Convert the Neon VDUP (scalar) insn to decodetree. (Note that we
can't call this just "VDUP" as we used that already in vfp.decode for
the "VDUP (general purpose register" insn.)
Backports commit 9aaa23c2ae18e6fb9a291b81baf91341db76dfa0 from qemu
Convert the Neon VTBL, VTBX instructions to decodetree. The actual
implementation of the insn is copied across to the new trans function
unchanged except for renaming 'tmp5' to 'tmp4'.
Backports commit 54e96c744b70a5d19f14b212a579dd3be8fcaad9 from qemu
Convert the Neon VEXT insn to decodetree. Rather than keeping the
old implementation which used fixed temporaries cpu_V0 and cpu_V1
and did the extraction with by-hand shift and logic ops, we use
the TCG extract2 insn.
We don't need to special case 0 or 8 immediates any more as the
optimizer is smart enough to throw away the dead code.
Backports commit 0aad761fb0aed40c99039eacac470cbd03d07019 from qemu
Convert the Neon 2-reg-scalar long multiplies to decodetree.
These are the last instructions in the group.
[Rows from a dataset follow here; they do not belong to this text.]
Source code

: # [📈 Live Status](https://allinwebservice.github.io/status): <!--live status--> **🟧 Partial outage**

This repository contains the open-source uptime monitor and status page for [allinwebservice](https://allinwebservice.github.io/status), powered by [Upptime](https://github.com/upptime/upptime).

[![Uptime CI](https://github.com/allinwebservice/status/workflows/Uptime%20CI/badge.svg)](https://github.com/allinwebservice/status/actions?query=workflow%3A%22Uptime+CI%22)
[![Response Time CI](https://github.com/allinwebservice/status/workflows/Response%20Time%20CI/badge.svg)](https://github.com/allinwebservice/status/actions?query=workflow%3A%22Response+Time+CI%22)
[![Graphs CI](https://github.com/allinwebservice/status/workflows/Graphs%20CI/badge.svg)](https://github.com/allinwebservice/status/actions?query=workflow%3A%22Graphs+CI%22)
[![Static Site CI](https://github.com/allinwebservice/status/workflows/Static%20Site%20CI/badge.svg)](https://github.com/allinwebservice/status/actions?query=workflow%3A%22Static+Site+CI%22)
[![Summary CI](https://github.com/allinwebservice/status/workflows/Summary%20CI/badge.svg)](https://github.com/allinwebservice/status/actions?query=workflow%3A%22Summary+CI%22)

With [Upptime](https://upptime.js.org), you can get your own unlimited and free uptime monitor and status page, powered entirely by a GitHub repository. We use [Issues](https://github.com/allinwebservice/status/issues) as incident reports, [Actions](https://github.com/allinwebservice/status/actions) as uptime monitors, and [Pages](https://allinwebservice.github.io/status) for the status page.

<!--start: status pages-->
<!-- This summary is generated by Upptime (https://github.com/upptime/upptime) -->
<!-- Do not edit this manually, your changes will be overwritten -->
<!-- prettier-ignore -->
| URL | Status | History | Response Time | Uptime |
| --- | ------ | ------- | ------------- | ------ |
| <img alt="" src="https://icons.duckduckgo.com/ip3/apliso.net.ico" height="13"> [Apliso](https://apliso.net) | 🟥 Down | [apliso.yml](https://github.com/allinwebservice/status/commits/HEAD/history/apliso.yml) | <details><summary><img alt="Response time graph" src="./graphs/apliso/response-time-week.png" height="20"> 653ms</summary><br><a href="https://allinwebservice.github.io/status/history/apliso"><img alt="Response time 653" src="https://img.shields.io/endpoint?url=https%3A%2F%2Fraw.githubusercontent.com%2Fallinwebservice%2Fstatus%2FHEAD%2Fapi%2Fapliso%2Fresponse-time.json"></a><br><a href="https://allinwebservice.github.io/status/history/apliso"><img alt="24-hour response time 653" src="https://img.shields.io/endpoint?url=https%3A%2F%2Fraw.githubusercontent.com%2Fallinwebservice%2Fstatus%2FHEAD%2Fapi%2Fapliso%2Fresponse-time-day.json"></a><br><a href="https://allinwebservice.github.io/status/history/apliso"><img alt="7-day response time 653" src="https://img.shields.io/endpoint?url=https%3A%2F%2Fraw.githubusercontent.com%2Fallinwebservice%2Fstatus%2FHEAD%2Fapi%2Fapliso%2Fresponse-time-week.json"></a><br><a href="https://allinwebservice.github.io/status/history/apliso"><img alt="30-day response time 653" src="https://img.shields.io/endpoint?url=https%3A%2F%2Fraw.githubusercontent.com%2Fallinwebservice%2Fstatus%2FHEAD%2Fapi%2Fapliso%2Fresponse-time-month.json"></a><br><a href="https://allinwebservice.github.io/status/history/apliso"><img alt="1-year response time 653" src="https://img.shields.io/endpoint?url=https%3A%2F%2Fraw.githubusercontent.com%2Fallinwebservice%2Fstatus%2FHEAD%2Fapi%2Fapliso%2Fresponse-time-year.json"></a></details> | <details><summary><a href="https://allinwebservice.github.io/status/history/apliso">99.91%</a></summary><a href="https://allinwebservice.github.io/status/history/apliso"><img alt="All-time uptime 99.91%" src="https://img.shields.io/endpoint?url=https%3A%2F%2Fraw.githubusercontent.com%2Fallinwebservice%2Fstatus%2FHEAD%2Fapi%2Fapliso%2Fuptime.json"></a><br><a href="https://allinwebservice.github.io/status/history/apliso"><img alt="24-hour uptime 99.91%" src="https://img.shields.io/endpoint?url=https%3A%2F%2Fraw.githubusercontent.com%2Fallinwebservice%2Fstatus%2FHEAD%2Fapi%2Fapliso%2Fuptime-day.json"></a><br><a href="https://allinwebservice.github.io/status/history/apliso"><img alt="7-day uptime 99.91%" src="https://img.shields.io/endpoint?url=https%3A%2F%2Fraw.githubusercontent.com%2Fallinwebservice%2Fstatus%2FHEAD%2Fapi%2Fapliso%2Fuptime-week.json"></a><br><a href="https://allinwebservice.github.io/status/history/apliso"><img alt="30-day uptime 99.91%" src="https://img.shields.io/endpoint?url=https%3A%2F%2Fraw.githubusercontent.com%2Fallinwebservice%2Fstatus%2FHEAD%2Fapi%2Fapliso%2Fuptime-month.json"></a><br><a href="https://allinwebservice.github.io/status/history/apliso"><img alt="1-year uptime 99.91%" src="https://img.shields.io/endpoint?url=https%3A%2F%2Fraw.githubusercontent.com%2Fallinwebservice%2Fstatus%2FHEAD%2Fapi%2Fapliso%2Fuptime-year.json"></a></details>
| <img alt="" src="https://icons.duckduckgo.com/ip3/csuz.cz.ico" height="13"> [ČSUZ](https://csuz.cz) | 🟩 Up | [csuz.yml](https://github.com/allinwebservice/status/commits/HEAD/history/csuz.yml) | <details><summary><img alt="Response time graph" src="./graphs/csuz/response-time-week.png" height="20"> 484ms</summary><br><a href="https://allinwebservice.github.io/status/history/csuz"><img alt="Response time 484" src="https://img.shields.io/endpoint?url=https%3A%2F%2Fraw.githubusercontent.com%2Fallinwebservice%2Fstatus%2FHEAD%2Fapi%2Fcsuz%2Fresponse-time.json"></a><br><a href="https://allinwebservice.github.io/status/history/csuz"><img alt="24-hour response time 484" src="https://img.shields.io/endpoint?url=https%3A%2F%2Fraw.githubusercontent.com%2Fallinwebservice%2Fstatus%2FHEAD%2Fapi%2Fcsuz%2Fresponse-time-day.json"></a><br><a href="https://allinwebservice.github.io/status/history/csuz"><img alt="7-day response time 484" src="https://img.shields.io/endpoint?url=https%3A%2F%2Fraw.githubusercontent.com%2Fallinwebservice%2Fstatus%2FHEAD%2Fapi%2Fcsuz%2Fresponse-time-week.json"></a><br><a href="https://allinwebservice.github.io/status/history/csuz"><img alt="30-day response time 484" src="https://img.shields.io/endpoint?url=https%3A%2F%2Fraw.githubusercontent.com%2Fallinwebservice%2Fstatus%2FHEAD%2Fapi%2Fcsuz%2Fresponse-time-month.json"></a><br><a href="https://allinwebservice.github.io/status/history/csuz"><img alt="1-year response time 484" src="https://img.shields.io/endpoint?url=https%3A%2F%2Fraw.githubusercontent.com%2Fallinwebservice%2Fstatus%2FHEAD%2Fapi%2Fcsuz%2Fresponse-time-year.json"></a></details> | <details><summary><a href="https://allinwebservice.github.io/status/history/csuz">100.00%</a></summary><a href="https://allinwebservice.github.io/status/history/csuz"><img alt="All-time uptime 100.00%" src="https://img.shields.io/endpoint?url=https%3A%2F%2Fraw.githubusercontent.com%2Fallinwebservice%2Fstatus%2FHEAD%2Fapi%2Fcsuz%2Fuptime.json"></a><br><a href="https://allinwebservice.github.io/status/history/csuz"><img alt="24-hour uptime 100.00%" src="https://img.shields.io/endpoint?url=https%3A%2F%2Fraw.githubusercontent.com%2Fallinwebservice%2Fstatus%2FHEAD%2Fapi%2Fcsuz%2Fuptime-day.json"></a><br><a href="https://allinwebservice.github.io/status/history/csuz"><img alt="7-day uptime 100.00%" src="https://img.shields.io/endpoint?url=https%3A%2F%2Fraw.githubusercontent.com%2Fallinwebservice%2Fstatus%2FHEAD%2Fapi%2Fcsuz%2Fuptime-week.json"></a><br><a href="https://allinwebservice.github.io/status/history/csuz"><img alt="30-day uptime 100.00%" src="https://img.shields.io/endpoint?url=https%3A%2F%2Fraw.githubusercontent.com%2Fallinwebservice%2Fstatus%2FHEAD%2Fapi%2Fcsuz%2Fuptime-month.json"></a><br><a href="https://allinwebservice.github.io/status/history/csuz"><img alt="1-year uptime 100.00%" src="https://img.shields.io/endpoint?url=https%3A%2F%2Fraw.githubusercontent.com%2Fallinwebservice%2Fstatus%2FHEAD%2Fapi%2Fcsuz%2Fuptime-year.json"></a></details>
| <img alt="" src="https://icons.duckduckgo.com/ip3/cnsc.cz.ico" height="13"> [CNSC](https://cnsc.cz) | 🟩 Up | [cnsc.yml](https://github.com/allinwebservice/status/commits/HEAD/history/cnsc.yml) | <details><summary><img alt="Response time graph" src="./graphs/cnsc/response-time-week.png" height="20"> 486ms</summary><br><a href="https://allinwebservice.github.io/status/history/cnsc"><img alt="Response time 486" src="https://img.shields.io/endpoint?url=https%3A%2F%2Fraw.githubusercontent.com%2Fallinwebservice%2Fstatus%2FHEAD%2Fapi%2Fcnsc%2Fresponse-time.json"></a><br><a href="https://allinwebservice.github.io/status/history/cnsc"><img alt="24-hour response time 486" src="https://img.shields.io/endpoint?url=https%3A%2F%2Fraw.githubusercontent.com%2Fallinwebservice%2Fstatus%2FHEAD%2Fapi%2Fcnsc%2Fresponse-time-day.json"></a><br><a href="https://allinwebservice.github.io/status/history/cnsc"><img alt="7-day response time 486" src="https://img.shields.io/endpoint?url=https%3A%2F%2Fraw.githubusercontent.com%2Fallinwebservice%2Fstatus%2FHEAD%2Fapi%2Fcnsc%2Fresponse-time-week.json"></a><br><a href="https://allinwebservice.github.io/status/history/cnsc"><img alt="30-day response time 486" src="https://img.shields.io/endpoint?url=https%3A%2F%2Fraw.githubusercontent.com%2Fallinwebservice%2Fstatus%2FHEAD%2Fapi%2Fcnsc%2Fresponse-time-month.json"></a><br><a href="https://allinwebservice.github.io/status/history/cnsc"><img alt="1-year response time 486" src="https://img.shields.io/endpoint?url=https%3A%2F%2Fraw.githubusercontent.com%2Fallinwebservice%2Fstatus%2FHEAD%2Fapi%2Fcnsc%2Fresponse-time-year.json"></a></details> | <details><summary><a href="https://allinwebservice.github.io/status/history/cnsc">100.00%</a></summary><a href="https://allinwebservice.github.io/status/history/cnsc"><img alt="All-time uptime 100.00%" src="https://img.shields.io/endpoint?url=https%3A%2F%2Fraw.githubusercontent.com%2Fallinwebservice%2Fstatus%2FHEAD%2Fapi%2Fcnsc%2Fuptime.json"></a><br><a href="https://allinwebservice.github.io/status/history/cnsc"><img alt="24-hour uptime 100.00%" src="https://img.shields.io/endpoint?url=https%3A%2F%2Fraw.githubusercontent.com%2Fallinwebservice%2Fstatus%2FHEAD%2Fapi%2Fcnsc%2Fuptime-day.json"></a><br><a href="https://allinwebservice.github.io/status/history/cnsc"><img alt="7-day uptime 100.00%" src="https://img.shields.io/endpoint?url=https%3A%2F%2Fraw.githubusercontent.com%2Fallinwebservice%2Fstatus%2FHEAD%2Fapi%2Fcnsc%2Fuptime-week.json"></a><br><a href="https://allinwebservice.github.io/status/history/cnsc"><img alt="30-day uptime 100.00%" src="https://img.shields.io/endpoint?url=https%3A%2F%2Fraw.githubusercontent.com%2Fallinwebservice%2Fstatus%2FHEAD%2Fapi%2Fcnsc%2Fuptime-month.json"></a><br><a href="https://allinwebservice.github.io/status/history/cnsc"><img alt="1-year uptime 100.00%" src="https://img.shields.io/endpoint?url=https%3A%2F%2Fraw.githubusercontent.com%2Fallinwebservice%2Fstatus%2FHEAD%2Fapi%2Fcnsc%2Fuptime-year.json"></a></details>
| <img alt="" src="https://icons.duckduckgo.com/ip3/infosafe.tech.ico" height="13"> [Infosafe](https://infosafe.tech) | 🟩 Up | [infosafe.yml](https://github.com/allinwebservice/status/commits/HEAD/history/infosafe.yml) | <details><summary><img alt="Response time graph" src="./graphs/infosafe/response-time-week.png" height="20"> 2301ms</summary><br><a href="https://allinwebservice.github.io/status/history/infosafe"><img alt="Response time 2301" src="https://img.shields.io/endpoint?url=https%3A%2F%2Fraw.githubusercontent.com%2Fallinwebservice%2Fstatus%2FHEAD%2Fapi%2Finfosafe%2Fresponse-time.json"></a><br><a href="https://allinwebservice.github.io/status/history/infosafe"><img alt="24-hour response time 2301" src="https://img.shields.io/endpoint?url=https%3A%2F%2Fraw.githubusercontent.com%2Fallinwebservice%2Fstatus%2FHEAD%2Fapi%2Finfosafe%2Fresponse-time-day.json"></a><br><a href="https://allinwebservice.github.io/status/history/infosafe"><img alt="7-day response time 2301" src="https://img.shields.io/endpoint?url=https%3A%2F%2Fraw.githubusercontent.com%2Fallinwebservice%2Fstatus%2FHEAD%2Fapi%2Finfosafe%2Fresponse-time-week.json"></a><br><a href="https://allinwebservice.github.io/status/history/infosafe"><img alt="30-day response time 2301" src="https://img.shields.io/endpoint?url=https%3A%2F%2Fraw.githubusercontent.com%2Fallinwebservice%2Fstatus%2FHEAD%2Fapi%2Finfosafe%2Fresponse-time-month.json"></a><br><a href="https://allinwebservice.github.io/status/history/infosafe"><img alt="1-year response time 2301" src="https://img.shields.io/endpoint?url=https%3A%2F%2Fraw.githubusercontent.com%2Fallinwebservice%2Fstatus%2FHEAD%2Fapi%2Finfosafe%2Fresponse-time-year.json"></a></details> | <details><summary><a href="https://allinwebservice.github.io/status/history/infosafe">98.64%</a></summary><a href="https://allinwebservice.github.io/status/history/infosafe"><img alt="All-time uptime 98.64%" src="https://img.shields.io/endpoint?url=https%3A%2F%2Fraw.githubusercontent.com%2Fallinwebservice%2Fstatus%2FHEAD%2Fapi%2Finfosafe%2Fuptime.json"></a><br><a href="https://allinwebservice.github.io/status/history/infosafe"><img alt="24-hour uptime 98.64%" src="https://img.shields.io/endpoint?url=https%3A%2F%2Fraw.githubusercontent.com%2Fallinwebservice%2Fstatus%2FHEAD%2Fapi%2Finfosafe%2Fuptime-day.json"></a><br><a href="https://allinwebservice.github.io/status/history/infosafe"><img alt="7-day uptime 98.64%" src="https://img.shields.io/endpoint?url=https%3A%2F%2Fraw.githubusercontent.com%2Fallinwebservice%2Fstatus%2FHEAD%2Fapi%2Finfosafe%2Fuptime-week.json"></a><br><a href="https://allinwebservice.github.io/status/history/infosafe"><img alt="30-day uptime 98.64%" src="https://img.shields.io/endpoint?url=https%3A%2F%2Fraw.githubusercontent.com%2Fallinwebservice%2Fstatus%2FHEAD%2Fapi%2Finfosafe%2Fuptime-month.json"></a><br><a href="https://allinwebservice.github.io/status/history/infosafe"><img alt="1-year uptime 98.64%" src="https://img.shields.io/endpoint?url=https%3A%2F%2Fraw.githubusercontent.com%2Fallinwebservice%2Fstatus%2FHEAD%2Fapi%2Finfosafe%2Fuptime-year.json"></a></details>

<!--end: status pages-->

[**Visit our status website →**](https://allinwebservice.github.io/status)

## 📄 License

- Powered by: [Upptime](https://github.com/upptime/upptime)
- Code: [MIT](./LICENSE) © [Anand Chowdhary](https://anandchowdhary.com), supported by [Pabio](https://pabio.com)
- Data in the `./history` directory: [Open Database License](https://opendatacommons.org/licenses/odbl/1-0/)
Backports commit 77e576a9281825fc170f3b3af83f47e110549b5c from qemu
Convert the float versions of VMLA, VMLS and VMUL in the Neon
2-reg-scalar group to decodetree.
Backports commit 85ac9aef9a5418de3168df569e21258e853840a2 from qemu
Convert the VMLA, VMLS and VMUL insns in the Neon "2 registers and a
scalar" group to decodetree. These are 32x32->32 operations where
one of the inputs is the scalar, followed by a possible accumulate
operation of the 32-bit result.
The refactoring removes some of the oddities of the old decoder:
* operands to the operation and accumulation were often
reversed (taking advantage of the fact that most of these ops
are commutative); the new code follows the pseudocode order
* the Q bit in the insn was in a local variable 'u'; in the
new code it is decoded into a->q
Backports commit 96fc80f5f186decd1a649f6c04252faceb057ad2 from qemu
In commit 37bfce81b10450071 we accidentally introduced a leak of a TCG
temporary in do_2shift_env_64(); free it.
Backports commit a4f67e180def790ff0bbb33fc93bb6e80382f041 from qemu
Mark the arrays of function pointers in trans_VSHLL_S_2sh() and
trans_VSHLL_U_2sh() as both 'static' and 'const'.
Backports commit 448f0e5f3ecfbd089b934e5e3aa0ccd1f51a6174 from qemu
Convert the Neon 3-reg-diff insn polynomial VMULL. This is the last
insn in this group to be converted.
Backports commit 18fb58d588898550919392277787979ee7d0d84e from qemu
Convert the Neon 3-reg-diff insns VQDMULL, VQDMLAL and VQDMLSL:
these are all saturating doubling long multiplies with a possible
accumulate step.
These are the last insns in the group which use the pass-over-each
elements loop, so we can delete that code.
Backports commit 9546ca5998d3cbd98a81b2d46a2e92a11b0f78a4 from qemu
Convert the Neon 3-reg-diff insns VMULL, VMLAL and VMLSL; these perform
a 32x32->64 multiply with possible accumulate.
Note that for VMLSL we do the accumulate directly with a subtraction
rather than doing a negate-then-add as the old code did.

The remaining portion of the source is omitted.